TSB chief executive Paul Pester will continue in his current role.
The announcement comes a week after plans by Barcelona-based Sabadell were disclosed, causing a surge in the share price.
It means investors who bought the stock at the offer price of 260p when TSB floated nine months ago will receive a 31 per cent premium.
Sabadell said it was attracted by a UK banking market with “a well-defined and stable regulatory framework, consistent profitability and good future growth prospects”.
It said it was picking up a “straight-forward retail and small business bank” with a 6% share of UK branches, which attracted 8.4 per cent of new and switching personal bank accounts in 2014.

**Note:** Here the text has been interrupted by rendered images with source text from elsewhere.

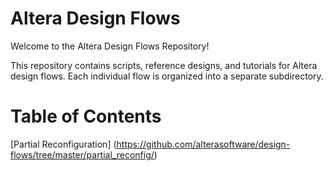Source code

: # Altera Design Flows

Welcome to the Altera Design Flows Repository!

This repository contains scripts, reference designs, and tutorials for Altera
design flows. Each individual flow is organized into a separate subdirectory.

# Table of Contents

[Partial Reconfiguration] (https://github.com/alterasoftware/design-flows/tree/master/partial_reconfig/)

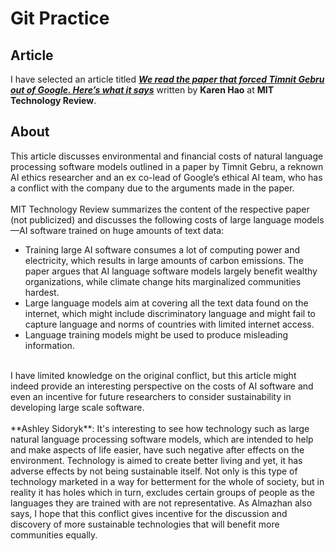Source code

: # Git Practice

## Article
I have selected an article titled ***[We read the paper that forced Timnit Gebru out of Google. Here’s what it says](https://www.technologyreview.com/2020/12/04/1013294/google-ai-ethics-research-paper-forced-out-timnit-gebru/)*** written by **Karen Hao** at **MIT Technology Review**.
<br>
## About
This article discusses environmental and financial costs of natural language processing software models outlined in a paper by Timnit Gebru, a reknown AI ethics researcher and an ex co-lead of Google’s ethical AI team, who has a conflict with the company due to the arguments made in the paper.  
<br>
MIT Technology Review summarizes the content of the respective paper (not publicized) and discusses the following costs of large language models—AI software trained on huge amounts of text data:  
- Training large AI software consumes a lot of computing power and electricity, which results in large amounts of carbon emissions. The paper argues that AI language software models largely benefit wealthy organizations, while climate change hits marginalized communities hardest. 
- Large language models aim at covering all the text data found on the internet, which might include discriminatory language and might fail to capture language and norms of countries with limited internet access.
- Language training models might be used to produce misleading information. 
<br>
I have limited knowledge on the original conflict, but this article might indeed provide an interesting perspective on the costs of AI software and even an incentive for future researchers to consider sustainability in developing large scale software.
<br>
<br>
**Ashley Sidoryk**: It's interesting to see how technology such as large natural language processing software models, which are intended to help and make aspects of life easier, have such negative after effects on the environment. Technology is aimed to create better living and yet, it has adverse effects by not being sustainable itself. Not only is this type of technology marketed in a way for betterment for the whole of society, but in reality it has holes which in turn, excludes certain groups of people as the languages they are trained with are not representative. As Almazhan also says, I hope that this conflict gives incentive for the discussion and discovery of more sustainable technologies that will benefit more communities equally.
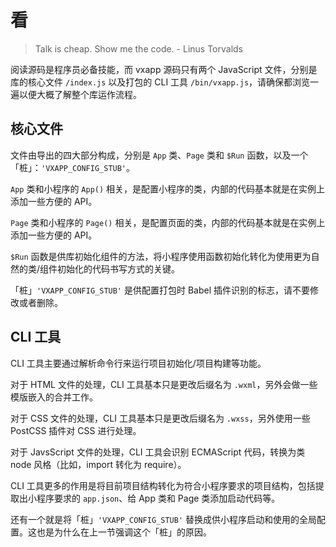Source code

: # 看

> Talk is cheap. Show me the code. - Linus Torvalds

阅读源码是程序员必备技能，而 vxapp 源码只有两个 JavaScript 文件，分别是库的核心文件 `/index.js` 以及打包的 CLI 工具 `/bin/vxapp.js`，请确保都浏览一遍以便大概了解整个库运作流程。

## 核心文件

文件由导出的四大部分构成，分别是 `App` 类、`Page` 类和 `$Run` 函数，以及一个「桩」：`'VXAPP_CONFIG_STUB'`。

`App` 类和小程序的 `App()` 相关，是配置小程序的类，内部的代码基本就是在实例上添加一些方便的 API。

`Page` 类和小程序的 `Page()` 相关，是配置页面的类，内部的代码基本就是在实例上添加一些方便的 API。

`$Run` 函数是供库初始化组件的方法，将小程序使用函数初始化转化为使用更为自然的类/组件初始化的代码书写方式的关键。

「桩」`'VXAPP_CONFIG_STUB'` 是供配置打包时 Babel 插件识别的标志，请不要修改或者删除。

## CLI 工具

CLI 工具主要通过解析命令行来运行项目初始化/项目构建等功能。

对于 HTML 文件的处理，CLI 工具基本只是更改后缀名为 `.wxml`，另外会做一些模版嵌入的合并工作。

对于 CSS 文件的处理，CLI 工具基本只是更改后缀名为 `.wxss`，另外使用一些 PostCSS 插件对 CSS 进行处理。

对于 JavsScript 文件的处理，CLI 工具会识别 ECMAScript 代码，转换为类 node 风格（比如，import 转化为 require）。

CLI 工具更多的作用是将目前项目结构转化为符合小程序要求的项目结构，包括提取出小程序要求的 `app.json`、给 App 类和 Page 类添加启动代码等。

还有一个就是将「桩」`'VXAPP_CONFIG_STUB'` 替换成供小程序启动和使用的全局配置。这也是为什么在上一节强调这个「桩」的原因。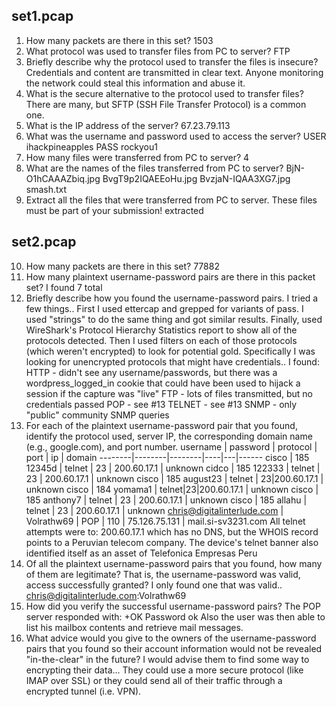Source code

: set1.pcap
---------


1. How many packets are there in this set?
	1503
2. What protocol was used to transfer files from PC to server?
	FTP
3. Briefly describe why the protocol used to transfer the files is insecure?
	Credentials and content are transmitted in clear text.  Anyone monitoring the network could steal this information and abuse it.
4. What is the secure alternative to the protocol used to transfer files?
	There are many, but SFTP (SSH File Transfer Protocol) is a common one.
5. What is the IP address of the server?
	67.23.79.113
6. What was the username and password used to access the server?
	USER ihackpineapples
	PASS rockyou1
7. How many files were transferred from PC to server?
	4
8. What are the names of the files transferred from PC to server?
	BjN-O1hCAAAZbiq.jpg
	BvgT9p2IQAEEoHu.jpg
	BvzjaN-IQAA3XG7.jpg
	smash.txt
9. Extract all the files that were transferred from PC to server. These files must be part of your submission!
extracted


set2.pcap
---------

10. How many packets are there in this set?
	77882
11. How many plaintext username-password pairs are there in this packet set?
	I found 7 total
12. Briefly describe how you found the username-password pairs.
	I tried a few things..  First I used ettercap and grepped for variants of pass.   I used "strings" to do the same thing and got similar results.  	Finally, used WireShark's Protocol Hierarchy Statistics report to show all of the protocols detected.  Then I used filters on each of those protocols (which weren't encrypted) to look for potential gold.  Specifically I was looking for unencrypted protocols that might have credentials..   I found:
	HTTP - didn't see any username/passwords, but there was a wordpress_logged_in cookie that could have been used to hijack a session if the capture was "live"
	FTP - lots of files transmitted, but no credentials passed
	POP - see #13
	TELNET - see #13
	SNMP - only "public" community SNMP queries
13. For each of the plaintext username-password pair that you found, identify the protocol used, server IP, the corresponding domain name (e.g., google.com), and port number.
	username | password | protocol | port | ip | domain 
	--------|--------|--------|----|---|------
	cisco | 185 12345d | telnet | 23 | 200.60.17.1 | unknown
	cidco | 185 122333 | telnet | 23 | 200.60.17.1 | unknown
	cisco | 185 august23 | telnet | 23|200.60.17.1 | unknown
	cisco | 184 yomama1 | telnet|23|200.60.17.1 | unknown
	cisco | 185 anthony7 | telnet | 23 | 200.60.17.1 | unknown
	cisco | 185 allahu | telnet | 23 | 200.60.17.1 | unknown
	chris@digitalinterlude.com | Volrathw69 | POP | 110 | 75.126.75.131 | mail.si-sv3231.com
	All telnet attempts were to: 200.60.17.1 which has no DNS, but the WHOIS record points to a Peruvian telecom company.  The device's telnet banner also identified itself as an asset of Telefonica Empresas Peru
14. Of all the plaintext username-password pairs that you found, how many of them are legitimate? That is, the username-password was valid, access successfully granted?
	I only found one that was valid..  chris@digitalinterlude.com:Volrathw69
15. How did you verify the successful username-password pairs?
	The POP server responded with:
	+OK Password ok
	Also the user was then able to list his mailbox contents and retrieve mail messages.
16. What advice would you give to the owners of the username-password pairs that you found so their account information would not be revealed "in-the-clear" in the future?
	I would advise them to find some way to encrypting their data...   They could use a more secure protocol (like IMAP over SSL) or they could send all of their traffic through a encrypted tunnel (i.e. VPN).  

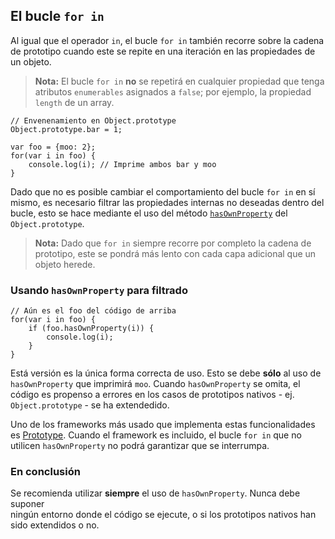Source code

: ## El bucle `for in`

Al igual que el operador `in`, el bucle `for in` también recorre sobre la 
cadena de prototipo cuando este se repite en una iteración en las propiedades de un objeto.

> **Nota:** El bucle `for in` **no** se repetirá en cualquier propiedad que 
> tenga atributos `enumerables` asignados a `false`; por ejemplo, la propiedad 
> `length` de un array.
    
    // Envenenamiento en Object.prototype
    Object.prototype.bar = 1;

    var foo = {moo: 2};
    for(var i in foo) {
        console.log(i); // Imprime ambos bar y moo
    }

Dado que no es posible cambiar el comportamiento del bucle `for in` en sí mismo, es
necesario filtrar las propiedades internas no deseadas dentro del bucle, 
esto se hace mediante el uso del método [`hasOwnProperty`](#object.hasownproperty) del 
`Object.prototype`.

> **Nota:** Dado que `for in` siempre recorre por completo la cadena de prototipo, 
> este se pondrá más lento con cada capa adicional que un objeto herede.

### Usando `hasOwnProperty` para filtrado

    // Aún es el foo del código de arriba
    for(var i in foo) {
        if (foo.hasOwnProperty(i)) {
            console.log(i);
        }
    }

Está versión es la única forma correcta de uso. Esto se debe **sólo** al uso de 
`hasOwnProperty` que imprimirá `moo`. Cuando `hasOwnProperty` se omita, el código es 
propenso a errores  en los casos de prototipos nativos - ej. `Object.prototype` - 
se ha extendedido.

Uno de los frameworks más usado que implementa estas funcionalidades es [Prototype][1]. Cuando el 
framework es incluido, el bucle `for in` que no utilicen `hasOwnProperty` no podrá garantizar que 
se interrumpa.

### En conclusión

Se recomienda utilizar **siempre** el uso de `hasOwnProperty`. Nunca debe suponer  
ningún entorno donde el código se ejecute, o si los prototipos
nativos han sido extendidos o no. 

[1]: http://www.prototypejs.org/

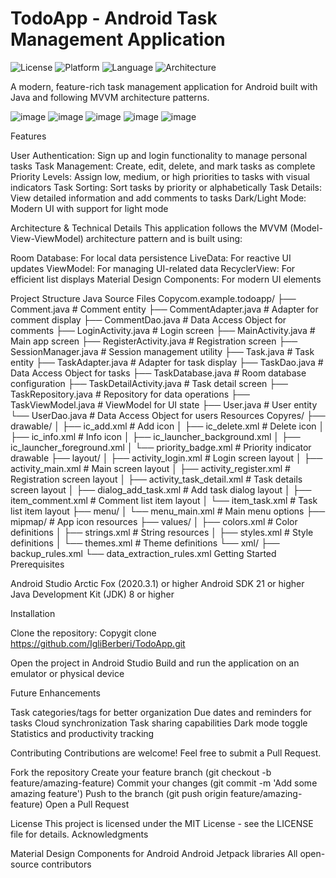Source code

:# TodoApp - Android Task Management Application

![License](https://img.shields.io/badge/License-MIT-blue.svg)
![Platform](https://img.shields.io/badge/Platform-Android-green.svg)
![Language](https://img.shields.io/badge/Language-Java-orange.svg)
![Architecture](https://img.shields.io/badge/Architecture-MVVM-purple.svg)

A modern, feature-rich task management application for Android built with Java and following MVVM architecture patterns.

![image](https://github.com/user-attachments/assets/74a1dab3-7694-4d61-9765-523e867e7b8b)
![image](https://github.com/user-attachments/assets/15c7eb3a-3e57-4273-9efa-a2e00aa995a3)
![image](https://github.com/user-attachments/assets/758d3372-b178-42b0-b3f3-47ead997f42a)
![image](https://github.com/user-attachments/assets/94d37889-86b5-43a7-a30f-fc446e31ceb3)
![image](https://github.com/user-attachments/assets/fe70e643-a0dd-4ebd-96c2-65866447e5ea)


Features

User Authentication: Sign up and login functionality to manage personal tasks
Task Management: Create, edit, delete, and mark tasks as complete
Priority Levels: Assign low, medium, or high priorities to tasks with visual indicators
Task Sorting: Sort tasks by priority or alphabetically
Task Details: View detailed information and add comments to tasks
Dark/Light Mode: Modern UI with support for light mode

Architecture & Technical Details
This application follows the MVVM (Model-View-ViewModel) architecture pattern and is built using:

Room Database: For local data persistence
LiveData: For reactive UI updates
ViewModel: For managing UI-related data
RecyclerView: For efficient list displays
Material Design Components: For modern UI elements

Project Structure
Java Source Files
Copycom.example.todoapp/
├── Comment.java                 # Comment entity
├── CommentAdapter.java          # Adapter for comment display
├── CommentDao.java              # Data Access Object for comments
├── LoginActivity.java           # Login screen
├── MainActivity.java            # Main app screen
├── RegisterActivity.java        # Registration screen
├── SessionManager.java          # Session management utility
├── Task.java                    # Task entity
├── TaskAdapter.java             # Adapter for task display
├── TaskDao.java                 # Data Access Object for tasks
├── TaskDatabase.java            # Room database configuration
├── TaskDetailActivity.java      # Task detail screen
├── TaskRepository.java          # Repository for data operations
├── TaskViewModel.java           # ViewModel for UI state
├── User.java                    # User entity
└── UserDao.java                 # Data Access Object for users
Resources
Copyres/
├── drawable/
│   ├── ic_add.xml               # Add icon
│   ├── ic_delete.xml            # Delete icon
│   ├── ic_info.xml              # Info icon
│   ├── ic_launcher_background.xml
│   ├── ic_launcher_foreground.xml
│   └── priority_badge.xml       # Priority indicator drawable
├── layout/
│   ├── activity_login.xml       # Login screen layout
│   ├── activity_main.xml        # Main screen layout
│   ├── activity_register.xml    # Registration screen layout
│   ├── activity_task_detail.xml # Task details screen layout
│   ├── dialog_add_task.xml      # Add task dialog layout
│   ├── item_comment.xml         # Comment list item layout
│   └── item_task.xml            # Task list item layout
├── menu/
│   └── menu_main.xml            # Main menu options
├── mipmap/                      # App icon resources
├── values/
│   ├── colors.xml               # Color definitions
│   ├── strings.xml              # String resources
│   ├── styles.xml               # Style definitions
│   └── themes.xml               # Theme definitions
└── xml/
    ├── backup_rules.xml
    └── data_extraction_rules.xml
Getting Started
Prerequisites

Android Studio Arctic Fox (2020.3.1) or higher
Android SDK 21 or higher
Java Development Kit (JDK) 8 or higher

Installation

Clone the repository:
Copygit clone https://github.com/IgliBerberi/TodoApp.git

Open the project in Android Studio
Build and run the application on an emulator or physical device

Future Enhancements

Task categories/tags for better organization
Due dates and reminders for tasks
Cloud synchronization
Task sharing capabilities
Dark mode toggle
Statistics and productivity tracking

Contributing
Contributions are welcome! Feel free to submit a Pull Request.

Fork the repository
Create your feature branch (git checkout -b feature/amazing-feature)
Commit your changes (git commit -m 'Add some amazing feature')
Push to the branch (git push origin feature/amazing-feature)
Open a Pull Request

License
This project is licensed under the MIT License - see the LICENSE file for details.
Acknowledgments

Material Design Components for Android
Android Jetpack libraries
All open-source contributors
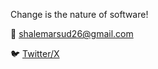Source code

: Change is the nature of software!

💌 shalemarsud26@gmail.com

🐦 [Twitter/X](https://x.com/Shalem_Arsud?t=07XInYtMCS8ecPtMwCaj9A&s=09)


<!---
LightBlender-meow/LightBlender-meow is a ✨ special ✨ repository because its `README.md` (this file) appears on your GitHub profile.
You can click the Preview link to take a look at your changes.
--->
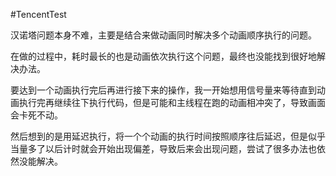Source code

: #TencentTest

汉诺塔问题本身不难，主要是结合来做动画同时解决多个动画顺序执行的问题。

在做的过程中，耗时最长的也是动画依次执行这个问题，最终也没能找到很好地解决办法。

要达到一个动画执行完后再进行接下来的操作，我一开始想用信号量来等待直到动画执行完再继续往下执行代码，但是可能和主线程在跑的动画相冲突了，导致画面会卡死不动。

然后想到的是用延迟执行，将一个个动画的执行时间按照顺序往后延迟，但是似乎当量多了以后计时就会开始出现偏差，导致后来会出现问题，尝试了很多办法也依然没能解决。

The Spanish bank said that under its ownership, “TSB will be able to further enhance its growth strategy and efficiency, benefiting from Sabadell’s resources, experience in SME lending and experience gained in the Spanish banking market”.
Sabadell said it saw opportunities to continue growth in the current account market, and accelerate growth in lending and expansion in the small business sector.
It said potential savings of £160 million a year could be made through a switch over of IT systems from those currently provided by Lloyds to Sabadell’s own platform. Lloyds will provide £450 million to support the transition.